Eine schwere Grenzprovokation wurde am 5.10. im Raum Großziethen in der Nähe des Grenzbereichs Rudower Wäldchen festgestellt.12 Dabei wurden auf 250 m Länge der auf zwei Pfahlreihen errichtete Stacheldrahtzaun total zerstört und 123 Betonsäulen der ersten und zweiten Pfahlreihe umgebrochen. Bereits am Tage vorher wurden im gleichen Kompaniebereich 25 m der Grenzsicherungsanlagen zerstört.
Am 8.10. gelang es, durch entsprechende Maßnahmen zwei der Täter festzunehmen. Dabei handelt es sich um die Westberliner Jugendlichen [Name 15] und [Name 16], beide aus Berlin-Buckow I. Sie gehörten einer Westberliner Bande von ca. 20 Personen an, die von einem [Name 17], wohnhaft Berlin-Steglitz, geleitet wird und Zerstörungen der Grenzsicherungseinrichtungen durchführt.
Der Raum Groß Glienicke und Großziethen muss ebenfalls als Schwerpunkt der Zerstörungen von Grenzsicherungsanlagen angesehen werden.
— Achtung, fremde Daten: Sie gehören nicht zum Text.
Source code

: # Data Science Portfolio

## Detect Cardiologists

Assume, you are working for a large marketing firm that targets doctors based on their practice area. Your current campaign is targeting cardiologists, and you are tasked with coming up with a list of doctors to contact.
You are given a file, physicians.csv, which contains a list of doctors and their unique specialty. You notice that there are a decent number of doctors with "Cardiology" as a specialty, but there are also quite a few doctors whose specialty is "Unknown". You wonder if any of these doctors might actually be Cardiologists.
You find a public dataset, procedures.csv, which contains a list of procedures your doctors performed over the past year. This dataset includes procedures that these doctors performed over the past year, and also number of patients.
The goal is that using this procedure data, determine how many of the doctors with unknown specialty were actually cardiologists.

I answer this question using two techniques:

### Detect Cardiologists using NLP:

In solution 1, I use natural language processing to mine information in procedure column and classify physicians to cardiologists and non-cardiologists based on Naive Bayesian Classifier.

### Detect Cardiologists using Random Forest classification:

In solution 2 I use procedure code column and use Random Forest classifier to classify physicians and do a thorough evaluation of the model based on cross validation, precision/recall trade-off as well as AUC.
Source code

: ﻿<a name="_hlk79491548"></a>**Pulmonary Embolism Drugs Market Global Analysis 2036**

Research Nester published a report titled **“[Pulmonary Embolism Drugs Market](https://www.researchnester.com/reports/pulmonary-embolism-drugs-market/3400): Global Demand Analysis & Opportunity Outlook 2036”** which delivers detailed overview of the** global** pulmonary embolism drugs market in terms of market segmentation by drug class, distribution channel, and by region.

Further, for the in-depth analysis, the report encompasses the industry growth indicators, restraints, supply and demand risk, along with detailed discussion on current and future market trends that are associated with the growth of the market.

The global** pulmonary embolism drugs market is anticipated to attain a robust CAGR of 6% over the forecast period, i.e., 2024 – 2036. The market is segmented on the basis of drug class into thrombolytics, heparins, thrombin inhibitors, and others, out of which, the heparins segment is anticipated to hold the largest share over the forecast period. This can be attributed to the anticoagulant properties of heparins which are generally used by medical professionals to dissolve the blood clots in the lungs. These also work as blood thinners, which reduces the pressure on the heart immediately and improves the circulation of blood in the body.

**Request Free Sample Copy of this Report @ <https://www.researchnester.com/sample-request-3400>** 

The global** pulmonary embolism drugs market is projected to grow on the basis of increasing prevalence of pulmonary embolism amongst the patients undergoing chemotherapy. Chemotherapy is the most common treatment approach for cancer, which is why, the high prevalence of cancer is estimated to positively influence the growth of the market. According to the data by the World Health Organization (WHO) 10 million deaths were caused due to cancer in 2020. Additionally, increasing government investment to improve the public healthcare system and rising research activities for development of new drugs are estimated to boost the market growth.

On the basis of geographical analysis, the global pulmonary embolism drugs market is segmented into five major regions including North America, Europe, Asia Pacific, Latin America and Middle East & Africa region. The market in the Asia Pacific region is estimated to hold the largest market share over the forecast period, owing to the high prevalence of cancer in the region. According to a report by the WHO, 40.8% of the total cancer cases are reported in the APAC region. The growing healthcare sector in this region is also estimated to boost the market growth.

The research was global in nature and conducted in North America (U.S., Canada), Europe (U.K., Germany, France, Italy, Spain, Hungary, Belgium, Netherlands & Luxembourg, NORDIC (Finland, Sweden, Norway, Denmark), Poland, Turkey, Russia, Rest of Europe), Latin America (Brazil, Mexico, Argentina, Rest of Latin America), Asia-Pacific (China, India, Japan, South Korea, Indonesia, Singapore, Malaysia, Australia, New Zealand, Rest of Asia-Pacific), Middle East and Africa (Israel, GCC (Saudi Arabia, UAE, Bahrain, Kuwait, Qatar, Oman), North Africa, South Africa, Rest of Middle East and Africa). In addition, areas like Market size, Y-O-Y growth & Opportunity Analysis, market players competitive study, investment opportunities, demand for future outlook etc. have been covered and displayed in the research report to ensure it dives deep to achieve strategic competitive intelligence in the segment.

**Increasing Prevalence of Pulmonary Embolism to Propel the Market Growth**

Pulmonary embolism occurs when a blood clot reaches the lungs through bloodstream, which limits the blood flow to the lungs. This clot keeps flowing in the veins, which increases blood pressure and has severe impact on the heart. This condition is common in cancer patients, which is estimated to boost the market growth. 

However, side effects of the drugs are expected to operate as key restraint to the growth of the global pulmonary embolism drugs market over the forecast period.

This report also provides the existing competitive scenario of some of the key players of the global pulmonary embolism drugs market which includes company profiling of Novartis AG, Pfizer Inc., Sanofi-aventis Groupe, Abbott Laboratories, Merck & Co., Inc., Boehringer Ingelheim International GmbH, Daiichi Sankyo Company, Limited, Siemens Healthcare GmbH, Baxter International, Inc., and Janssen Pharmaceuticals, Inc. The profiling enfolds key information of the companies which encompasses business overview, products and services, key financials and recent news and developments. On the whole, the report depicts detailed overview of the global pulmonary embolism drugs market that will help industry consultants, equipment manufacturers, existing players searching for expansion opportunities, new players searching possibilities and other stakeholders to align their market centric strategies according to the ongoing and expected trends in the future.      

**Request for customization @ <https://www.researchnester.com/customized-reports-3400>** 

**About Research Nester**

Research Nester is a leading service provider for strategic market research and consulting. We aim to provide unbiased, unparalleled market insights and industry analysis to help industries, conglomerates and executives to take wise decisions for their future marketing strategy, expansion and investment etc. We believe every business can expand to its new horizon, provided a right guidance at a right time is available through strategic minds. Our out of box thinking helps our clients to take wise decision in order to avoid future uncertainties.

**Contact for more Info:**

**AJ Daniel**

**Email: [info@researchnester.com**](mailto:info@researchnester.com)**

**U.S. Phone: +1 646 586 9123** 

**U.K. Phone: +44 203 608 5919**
Z. B. wurden am 15.10. in Groß Glienicke, hinter dem Objekt der DGP, 22 Felder des Drahtzaunes (ca. 120 m Länge) von westlicher Seite aus durchschnitten.
Am gleichen Tage wurden im Raum Schönefeld/Großziethen sechs Drähte von Westberlin aus zerschnitten.
Besonders umfangreich waren auch die gezielten Provokationen zur Verhetzung und Aufwiegelung der Bevölkerung des Grenzgebietes, zur Zersetzung der Grenzsicherungskräfte und zur Förderung der Flucht der Bevölkerung sowie der Desertion von Angehörigen der Sicherungskräfte nach Westberlin.
Neben der verbreiteten Methode der mündlichen und schriftlichen Hetze gegen Repräsentanten der DDR und gegen die Sicherungsmaßnahmen an der Grenze zur DDR durch aufgeputschte Jugendliche und andere Elemente, wurde in einer Reihe von Fällen in mündlicher und schriftlicher Form offen zum Widerstand und zum Bürgerkrieg aufgerufen.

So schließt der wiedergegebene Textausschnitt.